#### Task directions
Find all lines in the listing that include the word "documentclass", then copy them.
·····
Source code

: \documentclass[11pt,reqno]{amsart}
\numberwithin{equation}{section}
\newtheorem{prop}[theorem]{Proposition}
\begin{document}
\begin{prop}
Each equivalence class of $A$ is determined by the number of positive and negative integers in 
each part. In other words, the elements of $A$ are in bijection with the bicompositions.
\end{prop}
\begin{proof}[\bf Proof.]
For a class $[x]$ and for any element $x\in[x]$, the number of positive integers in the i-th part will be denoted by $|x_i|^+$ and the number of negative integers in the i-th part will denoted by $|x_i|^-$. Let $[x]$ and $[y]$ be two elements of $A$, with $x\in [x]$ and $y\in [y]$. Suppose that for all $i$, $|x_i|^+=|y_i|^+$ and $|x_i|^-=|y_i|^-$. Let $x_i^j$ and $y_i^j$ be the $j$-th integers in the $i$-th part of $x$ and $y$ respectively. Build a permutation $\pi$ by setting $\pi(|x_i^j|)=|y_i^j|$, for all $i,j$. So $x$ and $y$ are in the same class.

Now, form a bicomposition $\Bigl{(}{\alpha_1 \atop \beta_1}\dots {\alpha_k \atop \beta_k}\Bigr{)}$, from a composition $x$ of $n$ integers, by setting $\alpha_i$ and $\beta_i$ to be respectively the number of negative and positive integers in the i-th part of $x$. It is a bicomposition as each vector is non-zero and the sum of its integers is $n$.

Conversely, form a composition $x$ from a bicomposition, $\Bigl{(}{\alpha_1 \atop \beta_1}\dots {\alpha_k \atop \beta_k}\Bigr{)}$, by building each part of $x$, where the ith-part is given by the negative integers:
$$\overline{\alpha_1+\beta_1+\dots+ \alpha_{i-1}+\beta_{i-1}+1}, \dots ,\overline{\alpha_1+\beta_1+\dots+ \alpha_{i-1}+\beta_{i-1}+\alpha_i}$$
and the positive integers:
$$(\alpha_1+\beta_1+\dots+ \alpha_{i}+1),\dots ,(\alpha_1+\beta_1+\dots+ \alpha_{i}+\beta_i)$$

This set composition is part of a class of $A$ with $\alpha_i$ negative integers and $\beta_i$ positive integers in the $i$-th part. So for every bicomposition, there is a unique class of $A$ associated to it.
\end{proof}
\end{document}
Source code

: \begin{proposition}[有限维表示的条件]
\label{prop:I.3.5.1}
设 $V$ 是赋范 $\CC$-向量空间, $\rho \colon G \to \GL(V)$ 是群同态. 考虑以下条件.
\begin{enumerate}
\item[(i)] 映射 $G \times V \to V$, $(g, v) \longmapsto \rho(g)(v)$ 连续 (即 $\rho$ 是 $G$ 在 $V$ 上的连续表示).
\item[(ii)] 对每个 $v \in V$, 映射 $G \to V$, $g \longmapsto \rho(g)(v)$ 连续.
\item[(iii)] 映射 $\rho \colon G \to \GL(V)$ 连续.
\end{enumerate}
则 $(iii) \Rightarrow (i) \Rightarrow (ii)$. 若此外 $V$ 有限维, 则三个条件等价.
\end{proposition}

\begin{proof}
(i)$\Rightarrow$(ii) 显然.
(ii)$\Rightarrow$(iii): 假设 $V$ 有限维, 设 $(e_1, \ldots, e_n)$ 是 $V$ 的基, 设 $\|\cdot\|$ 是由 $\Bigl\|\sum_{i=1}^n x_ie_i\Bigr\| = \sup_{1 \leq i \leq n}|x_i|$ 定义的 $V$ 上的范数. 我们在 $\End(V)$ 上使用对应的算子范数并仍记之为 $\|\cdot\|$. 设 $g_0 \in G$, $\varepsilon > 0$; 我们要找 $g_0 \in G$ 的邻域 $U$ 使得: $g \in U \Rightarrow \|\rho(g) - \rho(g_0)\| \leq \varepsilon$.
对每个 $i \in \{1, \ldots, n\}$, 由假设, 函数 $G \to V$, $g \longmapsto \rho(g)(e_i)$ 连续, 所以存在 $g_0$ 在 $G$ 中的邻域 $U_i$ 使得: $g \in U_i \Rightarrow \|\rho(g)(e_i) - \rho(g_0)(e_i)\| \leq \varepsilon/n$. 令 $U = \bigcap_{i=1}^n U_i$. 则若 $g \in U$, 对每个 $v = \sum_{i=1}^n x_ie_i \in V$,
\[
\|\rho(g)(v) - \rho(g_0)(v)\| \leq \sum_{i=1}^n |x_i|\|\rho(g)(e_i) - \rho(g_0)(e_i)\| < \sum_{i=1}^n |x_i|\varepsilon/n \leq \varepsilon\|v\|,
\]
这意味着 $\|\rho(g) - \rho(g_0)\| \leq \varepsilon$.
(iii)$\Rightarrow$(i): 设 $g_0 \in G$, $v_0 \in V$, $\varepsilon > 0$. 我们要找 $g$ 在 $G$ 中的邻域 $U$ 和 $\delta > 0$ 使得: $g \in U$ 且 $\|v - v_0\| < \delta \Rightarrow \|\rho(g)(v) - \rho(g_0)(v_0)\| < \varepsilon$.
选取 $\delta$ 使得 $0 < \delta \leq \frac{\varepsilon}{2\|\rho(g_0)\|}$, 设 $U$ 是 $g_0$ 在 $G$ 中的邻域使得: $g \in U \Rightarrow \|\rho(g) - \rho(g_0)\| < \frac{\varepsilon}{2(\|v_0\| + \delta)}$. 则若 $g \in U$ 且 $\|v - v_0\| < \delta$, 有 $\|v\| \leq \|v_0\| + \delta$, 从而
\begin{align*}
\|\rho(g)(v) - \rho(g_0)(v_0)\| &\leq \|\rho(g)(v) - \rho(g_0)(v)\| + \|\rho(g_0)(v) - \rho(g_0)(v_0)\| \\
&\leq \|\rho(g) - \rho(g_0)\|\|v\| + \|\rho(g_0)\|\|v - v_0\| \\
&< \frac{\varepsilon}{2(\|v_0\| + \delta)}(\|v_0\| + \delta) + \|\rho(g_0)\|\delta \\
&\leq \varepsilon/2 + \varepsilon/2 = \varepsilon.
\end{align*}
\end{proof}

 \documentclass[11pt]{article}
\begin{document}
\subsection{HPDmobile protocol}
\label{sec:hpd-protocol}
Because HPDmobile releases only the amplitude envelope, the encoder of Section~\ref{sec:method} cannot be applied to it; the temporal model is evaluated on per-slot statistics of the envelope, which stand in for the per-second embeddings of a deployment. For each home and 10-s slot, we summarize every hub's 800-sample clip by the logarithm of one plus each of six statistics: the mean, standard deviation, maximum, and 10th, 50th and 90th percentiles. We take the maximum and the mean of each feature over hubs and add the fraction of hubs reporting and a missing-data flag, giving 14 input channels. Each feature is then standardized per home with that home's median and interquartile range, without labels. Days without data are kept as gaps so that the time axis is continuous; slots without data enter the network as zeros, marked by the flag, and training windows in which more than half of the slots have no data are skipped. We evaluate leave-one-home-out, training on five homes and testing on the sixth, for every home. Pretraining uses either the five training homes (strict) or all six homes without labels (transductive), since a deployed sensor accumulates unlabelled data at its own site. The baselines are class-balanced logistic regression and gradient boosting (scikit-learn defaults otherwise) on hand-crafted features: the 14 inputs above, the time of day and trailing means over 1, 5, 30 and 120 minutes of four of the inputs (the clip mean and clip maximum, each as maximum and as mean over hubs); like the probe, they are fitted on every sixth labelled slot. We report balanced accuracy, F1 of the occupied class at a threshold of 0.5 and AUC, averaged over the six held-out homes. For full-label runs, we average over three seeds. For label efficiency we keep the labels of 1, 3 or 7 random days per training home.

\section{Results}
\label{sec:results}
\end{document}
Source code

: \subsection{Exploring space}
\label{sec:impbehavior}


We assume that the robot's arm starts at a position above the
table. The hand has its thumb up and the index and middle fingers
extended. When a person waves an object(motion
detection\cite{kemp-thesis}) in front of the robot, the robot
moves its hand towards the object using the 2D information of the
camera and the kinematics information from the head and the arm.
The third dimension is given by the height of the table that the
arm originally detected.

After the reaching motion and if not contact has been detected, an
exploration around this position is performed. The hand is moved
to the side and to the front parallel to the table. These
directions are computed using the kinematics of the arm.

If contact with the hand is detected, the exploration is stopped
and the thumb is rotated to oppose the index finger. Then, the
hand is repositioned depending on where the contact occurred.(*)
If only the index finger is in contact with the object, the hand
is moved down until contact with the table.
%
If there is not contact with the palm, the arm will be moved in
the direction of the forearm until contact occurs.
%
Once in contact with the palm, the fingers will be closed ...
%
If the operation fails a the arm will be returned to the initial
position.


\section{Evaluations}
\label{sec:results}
·····
#### The answer
: \documentclass[11pt,reqno]{amsart}
 \documentclass[11pt]{article}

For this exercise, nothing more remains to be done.